The Turks themselves are trying to allay Western fears that rapprochement with the SCO would weaken Turkish support for Ukraine’s security. This is evidenced by further attempts to organise ceasefire negotiations and the refusal to sell winter clothing to the Russian military.

Conclusions and Perspectives

Membership in the SCO would mean that Türkiye would have to align its policy in the region with China and the U.S., which would limit its ability to act independently. The benefits of membership in the SCO would be much smaller compared to membership in NATO and potentially the EU. Despite the articulated willingness to join the SCO, Türkiye’s accession to the organisation as a full member is unlikely.
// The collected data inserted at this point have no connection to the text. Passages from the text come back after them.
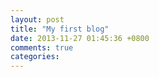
 ```yaml
---
layout: post
title: "My first blog"
date: 2013-11-27 01:45:36 +0800
comments: true
categories: 
---
```

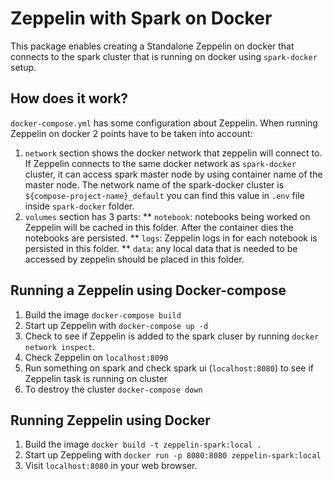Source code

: # Zeppelin with Spark on Docker 
This package enables creating a Standalone Zeppelin on docker that connects to the spark cluster that is running on docker using `spark-docker` setup.  

## How does it work?
`docker-compose.yml` has some configuration about Zeppelin. When running Zeppelin on docker 2 points have to be taken into account:
1. `network` section shows the docker network that zeppelin will connect to. If Zeppelin connects to the same docker network as `spark-docker` cluster, it can access spark master node by using container name of the master node. The network name of the spark-docker cluster is `${compose-project-name}_default` you can find this value in `.env` file inside `spark-docker` folder.
2. `volumes` section has 3 parts: 
** `notebook`: notebooks being worked on Zeppelin will be cached in this folder. After the container dies the notebooks are persisted.
** `logs`: Zeppelin logs in for each notebook is persisted in this folder.
** `data`: any local data that is needed to be accessed by zeppelin should be placed in this folder. 


## Running a Zeppelin using Docker-compose
1. Build the image ```docker-compose build```
2. Start up Zeppelin with ```docker-compose up -d```
3. Check to see if Zeppelin is added to the spark cluser by running `docker network inspect`.
4. Check Zeppelin on `localhost:8090`
5. Run something on spark and check spark ui (`localhost:8080`) to see if Zeppelin task is running on cluster  
4. To destroy the cluster ```docker-compose down```

## Running Zeppelin using Docker
1. Build the image ```docker build -t zeppelin-spark:local .```
2. Start up Zeppeling with ```docker run -p 8080:8080 zeppelin-spark:local```
3. Visit `localhost:8080` in your web browser.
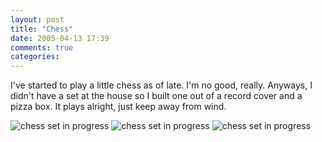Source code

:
 ```yaml
---
layout: post
title: "Chess"
date: 2005-04-13 17:39
comments: true
categories: 
---
```

I've started to play a little chess as of late. I'm no good, really. Anyways, I didn't have a set at the house so I built one out of a record cover and a pizza box. It plays alright, just keep away from wind.

<img src="{{ root_url }}/assets/posts/chess/chess-overhead-big.jpg" alt="chess set in progress" class="scale" />

<img src="{{ root_url }}/assets/posts/chess/chess-closeup-big.jpg" alt="chess set in progress" class="scale" />

<img src="{{ root_url }}/assets/posts/chess/chess-progress-big.jpg" alt="chess set in progress" class="scale" />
Erdoğan used his visit to Samarkand to mobilise the conservative-nationalist electorate, which believes that Turkish foreign policy should be oriented towards China and Russia rather than towards the EU and the U.S. According to a survey conducted in September this year; this argument may have partly contributed to the increase in the number of Turks approving the way Erdoğan conducts politics (an increase of 2.4 percentage points to 46.6%). The aim to join the SCO is a signal to the West that Türkiye under Justice and Development Party (JDP) rule is not giving up its multi-dimensional foreign policy strategy and is continuing to strive to expand its ability to act in the international forum instead of relying solely on the West. If the current government coalition of the AKP and the Nationalist Movement Party (NMP) regains victory in next year’s parliamentary and presidential elections, it can be expected that the willingness to join the SCO will become entrenched in the Turkish discourse on the vision of Turkish foreign policy. This may increase the allies’ distrust of Türkiye’s position in Euro-Atlantic structures.